:: What the task asks ::
Read the data that follows. Then repeat it exactly.

(Collection entries)
=-=-=-=-=

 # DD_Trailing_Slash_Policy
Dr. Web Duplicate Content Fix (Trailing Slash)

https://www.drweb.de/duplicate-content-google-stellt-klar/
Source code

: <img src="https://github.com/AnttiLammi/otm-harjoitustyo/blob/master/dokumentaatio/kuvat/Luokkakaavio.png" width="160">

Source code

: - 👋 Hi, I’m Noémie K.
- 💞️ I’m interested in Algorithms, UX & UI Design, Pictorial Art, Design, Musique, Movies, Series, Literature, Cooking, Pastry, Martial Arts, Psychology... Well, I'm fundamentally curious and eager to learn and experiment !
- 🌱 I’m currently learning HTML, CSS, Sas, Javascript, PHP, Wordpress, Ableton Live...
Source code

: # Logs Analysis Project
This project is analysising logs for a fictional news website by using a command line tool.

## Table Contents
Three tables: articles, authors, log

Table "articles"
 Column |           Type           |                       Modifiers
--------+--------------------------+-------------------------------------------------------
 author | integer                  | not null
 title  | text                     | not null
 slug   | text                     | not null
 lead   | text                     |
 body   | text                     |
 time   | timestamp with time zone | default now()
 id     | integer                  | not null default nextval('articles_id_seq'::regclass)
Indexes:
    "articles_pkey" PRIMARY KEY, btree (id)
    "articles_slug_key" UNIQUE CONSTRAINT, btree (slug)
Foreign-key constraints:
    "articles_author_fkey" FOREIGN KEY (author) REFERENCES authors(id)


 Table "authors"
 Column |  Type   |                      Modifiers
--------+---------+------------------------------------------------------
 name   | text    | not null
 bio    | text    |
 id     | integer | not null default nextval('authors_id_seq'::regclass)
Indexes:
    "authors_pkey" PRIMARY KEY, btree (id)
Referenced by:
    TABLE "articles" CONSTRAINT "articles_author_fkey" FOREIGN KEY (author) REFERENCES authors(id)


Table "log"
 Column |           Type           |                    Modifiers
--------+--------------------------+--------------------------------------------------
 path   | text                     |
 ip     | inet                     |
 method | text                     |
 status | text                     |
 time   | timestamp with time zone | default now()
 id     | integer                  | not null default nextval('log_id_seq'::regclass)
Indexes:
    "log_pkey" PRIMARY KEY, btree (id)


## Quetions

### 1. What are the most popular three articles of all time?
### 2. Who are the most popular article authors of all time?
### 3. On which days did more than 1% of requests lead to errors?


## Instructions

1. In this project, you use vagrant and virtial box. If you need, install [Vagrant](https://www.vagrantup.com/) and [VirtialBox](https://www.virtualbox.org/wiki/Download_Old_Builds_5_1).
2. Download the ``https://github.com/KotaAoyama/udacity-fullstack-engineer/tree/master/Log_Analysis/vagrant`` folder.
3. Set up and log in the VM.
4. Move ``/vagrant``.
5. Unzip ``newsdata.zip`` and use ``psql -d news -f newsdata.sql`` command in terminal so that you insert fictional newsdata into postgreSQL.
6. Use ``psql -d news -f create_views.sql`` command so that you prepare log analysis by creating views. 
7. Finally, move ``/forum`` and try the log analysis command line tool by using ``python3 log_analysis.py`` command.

=-=-=-=-=

:: The answer ::
 # DD_Trailing_Slash_Policy
Dr. Web Duplicate Content Fix (Trailing Slash)

https://www.drweb.de/duplicate-content-google-stellt-klar/
Source code

: <img src="https://github.com/AnttiLammi/otm-harjoitustyo/blob/master/dokumentaatio/kuvat/Luokkakaavio.png" width="160">

Source code

: - 👋 Hi, I’m Noémie K.
- 💞️ I’m interested in Algorithms, UX & UI Design, Pictorial Art, Design, Musique, Movies, Series, Literature, Cooking, Pastry, Martial Arts, Psychology... Well, I'm fundamentally curious and eager to learn and experiment !
- 🌱 I’m currently learning HTML, CSS, Sas, Javascript, PHP, Wordpress, Ableton Live...
Source code

: # Logs Analysis Project
This project is analysising logs for a fictional news website by using a command line tool.

## Table Contents
Three tables: articles, authors, log

Table "articles"
 Column |           Type           |                       Modifiers
--------+--------------------------+-------------------------------------------------------
 author | integer                  | not null
 title  | text                     | not null
 slug   | text                     | not null
 lead   | text                     |
 body   | text                     |
 time   | timestamp with time zone | default now()
 id     | integer                  | not null default nextval('articles_id_seq'::regclass)
Indexes:
    "articles_pkey" PRIMARY KEY, btree (id)
    "articles_slug_key" UNIQUE CONSTRAINT, btree (slug)
Foreign-key constraints:
    "articles_author_fkey" FOREIGN KEY (author) REFERENCES authors(id)


 Table "authors"
 Column |  Type   |                      Modifiers
--------+---------+------------------------------------------------------
 name   | text    | not null
 bio    | text    |
 id     | integer | not null default nextval('authors_id_seq'::regclass)
Indexes:
    "authors_pkey" PRIMARY KEY, btree (id)
Referenced by:
    TABLE "articles" CONSTRAINT "articles_author_fkey" FOREIGN KEY (author) REFERENCES authors(id)


Table "log"
 Column |           Type           |                    Modifiers
--------+--------------------------+--------------------------------------------------
 path   | text                     |
 ip     | inet                     |
 method | text                     |
 status | text                     |
 time   | timestamp with time zone | default now()
 id     | integer                  | not null default nextval('log_id_seq'::regclass)
Indexes:
    "log_pkey" PRIMARY KEY, btree (id)


## Quetions

### 1. What are the most popular three articles of all time?
### 2. Who are the most popular article authors of all time?
### 3. On which days did more than 1% of requests lead to errors?


## Instructions

1. In this project, you use vagrant and virtial box. If you need, install [Vagrant](https://www.vagrantup.com/) and [VirtialBox](https://www.virtualbox.org/wiki/Download_Old_Builds_5_1).
2. Download the ``https://github.com/KotaAoyama/udacity-fullstack-engineer/tree/master/Log_Analysis/vagrant`` folder.
3. Set up and log in the VM.
4. Move ``/vagrant``.
5. Unzip ``newsdata.zip`` and use ``psql -d news -f newsdata.sql`` command in terminal so that you insert fictional newsdata into postgreSQL.
6. Use ``psql -d news -f create_views.sql`` command so that you prepare log analysis by creating views. 
7. Finally, move ``/forum`` and try the log analysis command line tool by using ``python3 log_analysis.py`` command.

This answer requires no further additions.